Allicin Alleviates Inflammation of Trinitrobenzenesulfonic Acid-Induced Rats and Suppresses P38 and JNK Pathways in Caco-2 Cells

Abstract EN

Background.

Allicin has anti-inflammatory, antioxidative and proapoptotic properties.

Aims.

To evaluate the effects and investigate the mechanism of allicin on trinitrobenzenesulfonic acid-induced colitis, specifically with mesalazine or sulfasalazine.

Methods.

80 rats were divided equally into 8 groups: control; trinitrobenzenesulfonic acid; allicin prevention; allicin; mesalazine; sulfasalazine; allicin + sulfasalazine, and mesalazine + allicin.

Systemic and colonic inflammation parameters were analysed.

In addition, protein and culture medium of Caco-2 cells treated with various concentrations of IL-1β or allicin were collected for investigation of IL-8, NF-κB p65 P38, ERK, and JNK.

One-way ANOVA and Kruskal-Wallis H test were used for parametric and nonparametric tests, respectively.

Results.

Allicin reduced the body weight loss of trinitrobenzenesulfonic acid-induced rats, histological score, serum TNF-α and IL-1β levels, and colon IL-1β mRNA level and induced serum IL-4 level, particularly in combination with mesalazine.

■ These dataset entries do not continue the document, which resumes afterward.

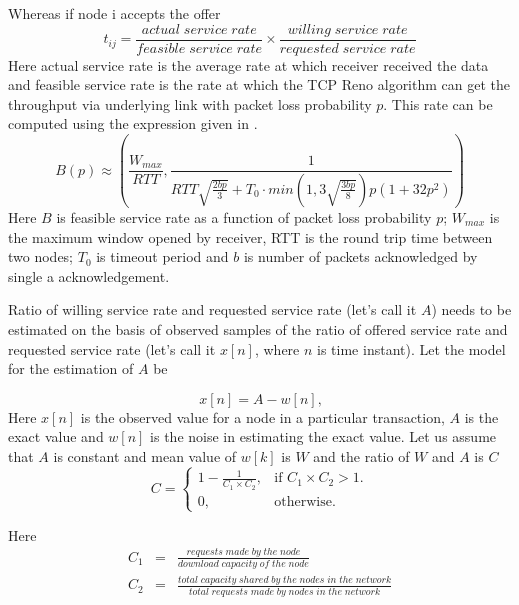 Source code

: \documentclass{IEEEtran}
\begin{document}
Whereas if node i accepts the offer
\begin{equation}
t_{ij}=\frac{actual\; service\; rate}{feasible\; service\; rate} \times \frac{willing\; service\; rate}{requested\; service\; rate}
\end{equation}
Here actual service rate is the average rate at which receiver received the data and feasible service rate is the rate at which the TCP Reno algorithm can get the throughput via underlying link with packet loss probability $p$. This rate can be computed using the expression given in \cite{tcpreno}.
\begin{equation}
B(p)\approx \left(\frac{W_{max}}{RTT}, \frac{1}{RTT\sqrt{\frac{2bp}{3}}+T_{0}\cdot min\left(1,3\sqrt{\frac{3bp}{8}}\right) p(1+32p^{2})}\right)
\end{equation}
Here $B$ is feasible service rate as a function of packet loss probability $p$; $W_{max}$ is the maximum window opened by receiver, RTT is the round trip time between two nodes; $T_{0}$ is timeout period and $b$ is number of packets acknowledged by single a acknowledgement.

 Ratio of willing service rate and requested service rate (let's call it $A$) needs to be estimated on the basis of observed samples of the ratio of offered service rate and requested service rate (let's call it $x[n]$, where $n$ is time instant). Let the model for the estimation of $A$ be

\begin{equation}\
\label{model}
  x[n]= A - w[n],
\end{equation}
Here $x[n]$ is the observed value for a node in a particular transaction, $A$ is the exact value and $w[n]$ is the noise in estimating the exact value. Let us assume that $A$ is constant and mean value of $w[k]$ is $W$ and the ratio of $W$ and $A$ is $C$ 
\begin{equation}
C=\begin{cases}
       1-\frac{1}{C_{1}\times C_{2}},& \text{if $C_{1}\times C_{2}$} > 1.\\
			0, & \text{otherwise}.
  \end{cases}
\end{equation}

 Here
\begin{eqnarray}
C_{1}&=&\frac{requests \;made\; by\; the\; node}{download\; capacity \;of
\;the\; node}\\
C_{2}&=&\frac{total\; capacity \;shared\; by \;the\; nodes\; in\; the
\;network}{total\; requests\; made \;by\; nodes\; in\; the\; network}
\end{eqnarray}
\end{document}
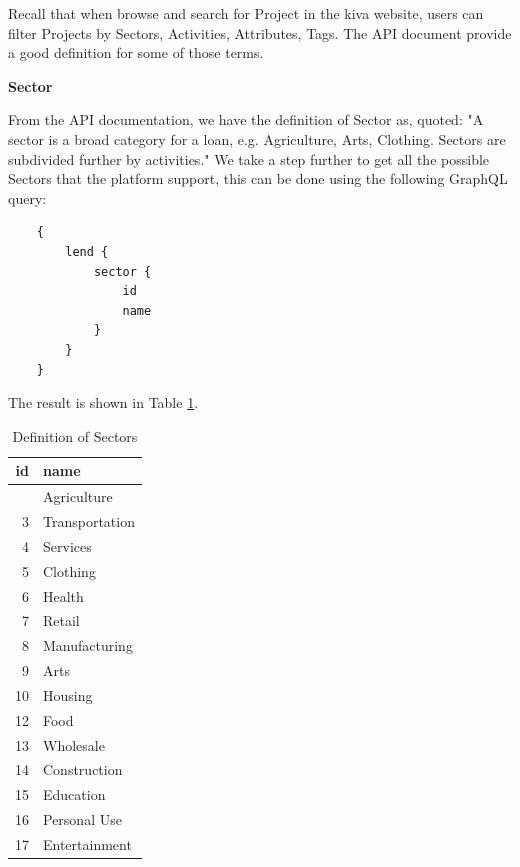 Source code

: Recall that when browse and search for Project in the kiva website,
users can filter Projects by Sectors, Activities, Attributes, Tags.
The API document provide a good definition for some of those terms.

\textbf{Sector}

From the API documentation, we have the definition of Sector as, quoted:
"A sector is a broad category for a loan, e.g. Agriculture, Arts, Clothing. Sectors are subdivided further by activities."
We take a step further to get all the possible Sectors that the platform support,
this can be done using the following GraphQL query:

\begin{lstlisting}
    {
        lend {
            sector {
                id
                name
            }
        }
    }
\end{lstlisting}

The result is shown in Table \ref{tab:sector-definition}.

\begin{longtable}[]{@{}rl@{}}
    \caption{Definition of Sectors}
    \label{tab:sector-definition} \\
    \toprule\noalign{}
    id & name                     \\
    \midrule\noalign{}
    \endhead
    \bottomrule\noalign{}
    \endlastfoot
    1  & Agriculture              \\
    3  & Transportation           \\
    4  & Services                 \\
    5  & Clothing                 \\
    6  & Health                   \\
    7  & Retail                   \\
    8  & Manufacturing            \\
    9  & Arts                     \\
    10 & Housing                  \\
    12 & Food                     \\
    13 & Wholesale                \\
    14 & Construction             \\
    15 & Education                \\
    16 & Personal Use             \\
    17 & Entertainment            \\
\end{longtable}

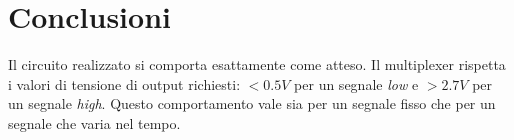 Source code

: \section{Conclusioni}\label{sec:conclusioni}
Il circuito realizzato si comporta esattamente come atteso.
Il multiplexer rispetta i valori di tensione di output richiesti: $<0.5V$ per un
segnale \emph{low} e $>2.7V$ per un segnale \emph{high}.
Questo comportamento vale sia per un segnale fisso che per un segnale che varia nel tempo. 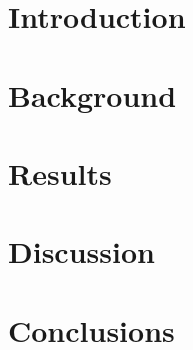 \section{Introduction}

\section{Background}

\section{Results}

\section{Discussion}

\section{Conclusions}
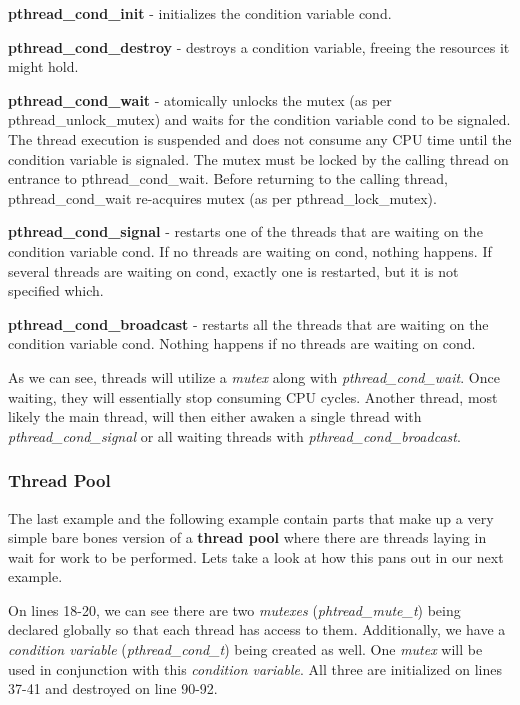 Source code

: \documentclass[../main.tex]{subfiles}
\begin{document}
	\textbf{pthread\_cond\_init} - initializes the condition variable cond.
		
	\textbf{pthread\_cond\_destroy} - destroys a condition variable, freeing the resources it might hold.
		
	\textbf{pthread\_cond\_wait} - atomically unlocks the mutex (as per pthread\_unlock\_mutex) and waits for the condition variable cond to be signaled. The thread execution is suspended and does not consume any  CPU	time  until the condition variable is signaled. The mutex must be locked by the calling thread on entrance to pthread\_cond\_wait. Before returning to the calling thread, pthread\_cond\_wait re-acquires mutex (as per pthread\_lock\_mutex).
		
	\textbf{pthread\_cond\_signal} - restarts  one of the threads that are waiting on the condition variable cond. If no threads are waiting on cond, nothing happens. If several threads are waiting on cond, exactly one is restarted, but it is not specified which.
		
	\textbf{pthread\_cond\_broadcast} - restarts all the threads that are waiting on the condition variable cond. Nothing happens if no threads are waiting on cond.

	As we can see, threads will utilize a \textit{mutex} along with \textit{pthread\_cond\_wait}.  Once waiting, they will essentially stop consuming CPU cycles.  Another thread, most likely the main thread, will then either awaken a single thread with \textit{pthread\_cond\_signal} or all waiting threads with \textit{pthread\_cond\_broadcast}.
	
	\subsubsection{Thread Pool}
	The last example and the following example contain parts that make up a very simple bare bones version of a \textbf{thread pool} where there are threads laying in wait for work to be performed.  Lets take a look at how this pans out in our next example. \\
	
	
	On lines 18-20, we can see there are two \textit{mutexes} (\textit{phtread\_mute\_t}) being declared globally so that each thread has access to them.  Additionally, we have a \textit{condition variable} (\textit{pthread\_cond\_t}) being created as well.  One \textit{mutex} will be used in conjunction with this \textit{condition variable}. All three are initialized on lines 37-41 and destroyed on line 90-92.
	
\end{document}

In addition, 1 ng/mL IL-1β stimulated the P38, ERK, and JNK pathways, whereas pretreatment with allicin depressed this phenomenon, except for the ERK pathway.

Conclusions.

The inflammation induced by trinitrobenzenesulfonic acid is mitigated significantly by allicin treatment, particularly combined with mesalazine.

Allicin inhibits the P38 and JNK pathways and the expression of NF-κB which explained the potential anti-inflammatory mechanisms of allicin.